**Work required**
Quote every entry word for word.

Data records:
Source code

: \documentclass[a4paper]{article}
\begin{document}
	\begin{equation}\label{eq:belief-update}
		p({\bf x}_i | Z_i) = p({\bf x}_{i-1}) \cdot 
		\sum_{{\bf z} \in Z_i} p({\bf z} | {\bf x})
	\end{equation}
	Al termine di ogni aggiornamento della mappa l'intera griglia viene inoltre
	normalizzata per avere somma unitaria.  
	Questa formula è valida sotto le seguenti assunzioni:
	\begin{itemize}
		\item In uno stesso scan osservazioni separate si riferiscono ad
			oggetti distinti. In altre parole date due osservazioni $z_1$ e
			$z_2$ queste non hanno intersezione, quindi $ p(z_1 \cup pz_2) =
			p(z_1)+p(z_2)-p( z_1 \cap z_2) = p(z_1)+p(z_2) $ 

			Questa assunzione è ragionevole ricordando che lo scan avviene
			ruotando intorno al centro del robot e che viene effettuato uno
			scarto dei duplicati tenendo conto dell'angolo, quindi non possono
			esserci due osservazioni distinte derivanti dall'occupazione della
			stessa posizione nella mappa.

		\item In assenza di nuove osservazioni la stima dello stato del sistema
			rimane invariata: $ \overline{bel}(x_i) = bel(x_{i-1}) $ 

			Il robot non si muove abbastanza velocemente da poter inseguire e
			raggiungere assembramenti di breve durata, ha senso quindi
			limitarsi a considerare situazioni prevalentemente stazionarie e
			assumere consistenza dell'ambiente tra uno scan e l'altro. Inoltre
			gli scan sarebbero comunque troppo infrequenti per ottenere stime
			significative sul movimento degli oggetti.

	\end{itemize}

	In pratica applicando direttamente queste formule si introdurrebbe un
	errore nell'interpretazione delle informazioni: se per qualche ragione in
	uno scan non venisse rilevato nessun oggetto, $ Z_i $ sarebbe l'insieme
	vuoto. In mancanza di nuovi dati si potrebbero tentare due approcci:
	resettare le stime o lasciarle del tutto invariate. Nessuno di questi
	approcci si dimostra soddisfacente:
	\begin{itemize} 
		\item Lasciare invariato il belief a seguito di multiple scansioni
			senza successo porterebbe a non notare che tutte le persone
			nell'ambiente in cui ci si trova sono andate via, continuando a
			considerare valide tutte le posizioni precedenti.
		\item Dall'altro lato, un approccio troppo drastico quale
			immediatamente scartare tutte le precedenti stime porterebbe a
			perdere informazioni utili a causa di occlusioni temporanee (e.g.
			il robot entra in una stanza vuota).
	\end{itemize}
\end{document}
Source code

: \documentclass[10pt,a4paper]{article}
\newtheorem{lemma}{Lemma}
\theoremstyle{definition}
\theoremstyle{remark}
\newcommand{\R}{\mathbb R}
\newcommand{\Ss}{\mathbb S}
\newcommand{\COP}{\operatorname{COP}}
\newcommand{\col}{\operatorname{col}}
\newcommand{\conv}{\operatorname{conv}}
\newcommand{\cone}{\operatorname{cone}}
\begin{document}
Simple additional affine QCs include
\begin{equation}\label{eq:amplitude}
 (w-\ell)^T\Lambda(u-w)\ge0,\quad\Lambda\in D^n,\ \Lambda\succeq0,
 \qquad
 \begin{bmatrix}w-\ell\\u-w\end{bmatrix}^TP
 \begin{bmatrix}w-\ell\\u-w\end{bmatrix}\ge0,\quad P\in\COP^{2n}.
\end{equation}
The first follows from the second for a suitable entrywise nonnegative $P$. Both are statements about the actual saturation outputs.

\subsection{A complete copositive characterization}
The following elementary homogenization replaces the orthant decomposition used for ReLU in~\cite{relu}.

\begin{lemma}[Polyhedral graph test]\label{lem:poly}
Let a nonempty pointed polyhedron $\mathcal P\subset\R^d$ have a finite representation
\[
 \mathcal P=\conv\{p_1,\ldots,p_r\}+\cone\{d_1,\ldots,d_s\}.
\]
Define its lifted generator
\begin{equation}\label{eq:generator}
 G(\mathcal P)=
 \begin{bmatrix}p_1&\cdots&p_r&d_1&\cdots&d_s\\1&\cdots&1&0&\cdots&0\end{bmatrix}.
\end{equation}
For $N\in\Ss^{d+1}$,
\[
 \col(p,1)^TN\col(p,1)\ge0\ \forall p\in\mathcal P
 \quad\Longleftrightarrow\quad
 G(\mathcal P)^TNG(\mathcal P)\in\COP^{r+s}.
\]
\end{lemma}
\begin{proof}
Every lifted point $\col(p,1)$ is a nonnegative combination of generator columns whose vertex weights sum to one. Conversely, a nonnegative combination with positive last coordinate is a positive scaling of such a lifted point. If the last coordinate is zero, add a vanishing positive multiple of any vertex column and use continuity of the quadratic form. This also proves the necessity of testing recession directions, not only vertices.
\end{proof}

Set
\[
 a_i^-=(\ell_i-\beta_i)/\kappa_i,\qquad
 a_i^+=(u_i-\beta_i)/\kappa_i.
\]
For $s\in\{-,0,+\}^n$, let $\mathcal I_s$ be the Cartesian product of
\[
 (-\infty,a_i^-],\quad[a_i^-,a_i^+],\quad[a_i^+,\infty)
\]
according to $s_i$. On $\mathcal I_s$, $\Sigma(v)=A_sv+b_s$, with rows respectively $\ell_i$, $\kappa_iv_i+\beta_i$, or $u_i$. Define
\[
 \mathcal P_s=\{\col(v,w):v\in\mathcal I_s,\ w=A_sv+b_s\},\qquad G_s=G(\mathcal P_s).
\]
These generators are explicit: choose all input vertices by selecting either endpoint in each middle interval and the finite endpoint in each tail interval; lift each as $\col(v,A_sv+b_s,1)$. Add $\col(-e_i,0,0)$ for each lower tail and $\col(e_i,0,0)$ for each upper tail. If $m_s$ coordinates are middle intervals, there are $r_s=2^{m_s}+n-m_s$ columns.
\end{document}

**Response to the exercise**
Source code

: \documentclass[a4paper]{article}
\begin{document}
	\begin{equation}\label{eq:belief-update}
		p({\bf x}_i | Z_i) = p({\bf x}_{i-1}) \cdot 
		\sum_{{\bf z} \in Z_i} p({\bf z} | {\bf x})
	\end{equation}
	Al termine di ogni aggiornamento della mappa l'intera griglia viene inoltre
	normalizzata per avere somma unitaria.  
	Questa formula è valida sotto le seguenti assunzioni:
	\begin{itemize}
		\item In uno stesso scan osservazioni separate si riferiscono ad
			oggetti distinti. In altre parole date due osservazioni $z_1$ e
			$z_2$ queste non hanno intersezione, quindi $ p(z_1 \cup pz_2) =
			p(z_1)+p(z_2)-p( z_1 \cap z_2) = p(z_1)+p(z_2) $ 

			Questa assunzione è ragionevole ricordando che lo scan avviene
			ruotando intorno al centro del robot e che viene effettuato uno
			scarto dei duplicati tenendo conto dell'angolo, quindi non possono
			esserci due osservazioni distinte derivanti dall'occupazione della
			stessa posizione nella mappa.

		\item In assenza di nuove osservazioni la stima dello stato del sistema
			rimane invariata: $ \overline{bel}(x_i) = bel(x_{i-1}) $ 

			Il robot non si muove abbastanza velocemente da poter inseguire e
			raggiungere assembramenti di breve durata, ha senso quindi
			limitarsi a considerare situazioni prevalentemente stazionarie e
			assumere consistenza dell'ambiente tra uno scan e l'altro. Inoltre
			gli scan sarebbero comunque troppo infrequenti per ottenere stime
			significative sul movimento degli oggetti.

	\end{itemize}

	In pratica applicando direttamente queste formule si introdurrebbe un
	errore nell'interpretazione delle informazioni: se per qualche ragione in
	uno scan non venisse rilevato nessun oggetto, $ Z_i $ sarebbe l'insieme
	vuoto. In mancanza di nuovi dati si potrebbero tentare due approcci:
	resettare le stime o lasciarle del tutto invariate. Nessuno di questi
	approcci si dimostra soddisfacente:
	\begin{itemize} 
		\item Lasciare invariato il belief a seguito di multiple scansioni
			senza successo porterebbe a non notare che tutte le persone
			nell'ambiente in cui ci si trova sono andate via, continuando a
			considerare valide tutte le posizioni precedenti.
		\item Dall'altro lato, un approccio troppo drastico quale
			immediatamente scartare tutte le precedenti stime porterebbe a
			perdere informazioni utili a causa di occlusioni temporanee (e.g.
			il robot entra in una stanza vuota).
	\end{itemize}
\end{document}
Source code

: \documentclass[10pt,a4paper]{article}
\newtheorem{lemma}{Lemma}
\theoremstyle{definition}
\theoremstyle{remark}
\newcommand{\R}{\mathbb R}
\newcommand{\Ss}{\mathbb S}
\newcommand{\COP}{\operatorname{COP}}
\newcommand{\col}{\operatorname{col}}
\newcommand{\conv}{\operatorname{conv}}
\newcommand{\cone}{\operatorname{cone}}
\begin{document}
Simple additional affine QCs include
\begin{equation}\label{eq:amplitude}
 (w-\ell)^T\Lambda(u-w)\ge0,\quad\Lambda\in D^n,\ \Lambda\succeq0,
 \qquad
 \begin{bmatrix}w-\ell\\u-w\end{bmatrix}^TP
 \begin{bmatrix}w-\ell\\u-w\end{bmatrix}\ge0,\quad P\in\COP^{2n}.
\end{equation}
The first follows from the second for a suitable entrywise nonnegative $P$. Both are statements about the actual saturation outputs.

\subsection{A complete copositive characterization}
The following elementary homogenization replaces the orthant decomposition used for ReLU in~\cite{relu}.

\begin{lemma}[Polyhedral graph test]\label{lem:poly}
Let a nonempty pointed polyhedron $\mathcal P\subset\R^d$ have a finite representation
\[
 \mathcal P=\conv\{p_1,\ldots,p_r\}+\cone\{d_1,\ldots,d_s\}.
\]
Define its lifted generator
\begin{equation}\label{eq:generator}
 G(\mathcal P)=
 \begin{bmatrix}p_1&\cdots&p_r&d_1&\cdots&d_s\\1&\cdots&1&0&\cdots&0\end{bmatrix}.
\end{equation}
For $N\in\Ss^{d+1}$,
\[
 \col(p,1)^TN\col(p,1)\ge0\ \forall p\in\mathcal P
 \quad\Longleftrightarrow\quad
 G(\mathcal P)^TNG(\mathcal P)\in\COP^{r+s}.
\]
\end{lemma}
\begin{proof}
Every lifted point $\col(p,1)$ is a nonnegative combination of generator columns whose vertex weights sum to one. Conversely, a nonnegative combination with positive last coordinate is a positive scaling of such a lifted point. If the last coordinate is zero, add a vanishing positive multiple of any vertex column and use continuity of the quadratic form. This also proves the necessity of testing recession directions, not only vertices.
\end{proof}

Set
\[
 a_i^-=(\ell_i-\beta_i)/\kappa_i,\qquad
 a_i^+=(u_i-\beta_i)/\kappa_i.
\]
For $s\in\{-,0,+\}^n$, let $\mathcal I_s$ be the Cartesian product of
\[
 (-\infty,a_i^-],\quad[a_i^-,a_i^+],\quad[a_i^+,\infty)
\]
according to $s_i$. On $\mathcal I_s$, $\Sigma(v)=A_sv+b_s$, with rows respectively $\ell_i$, $\kappa_iv_i+\beta_i$, or $u_i$. Define
\[
 \mathcal P_s=\{\col(v,w):v\in\mathcal I_s,\ w=A_sv+b_s\},\qquad G_s=G(\mathcal P_s).
\]
These generators are explicit: choose all input vertices by selecting either endpoint in each middle interval and the finite endpoint in each tail interval; lift each as $\col(v,A_sv+b_s,1)$. Add $\col(-e_i,0,0)$ for each lower tail and $\col(e_i,0,0)$ for each upper tail. If $m_s$ coordinates are middle intervals, there are $r_s=2^{m_s}+n-m_s$ columns.
\end{document}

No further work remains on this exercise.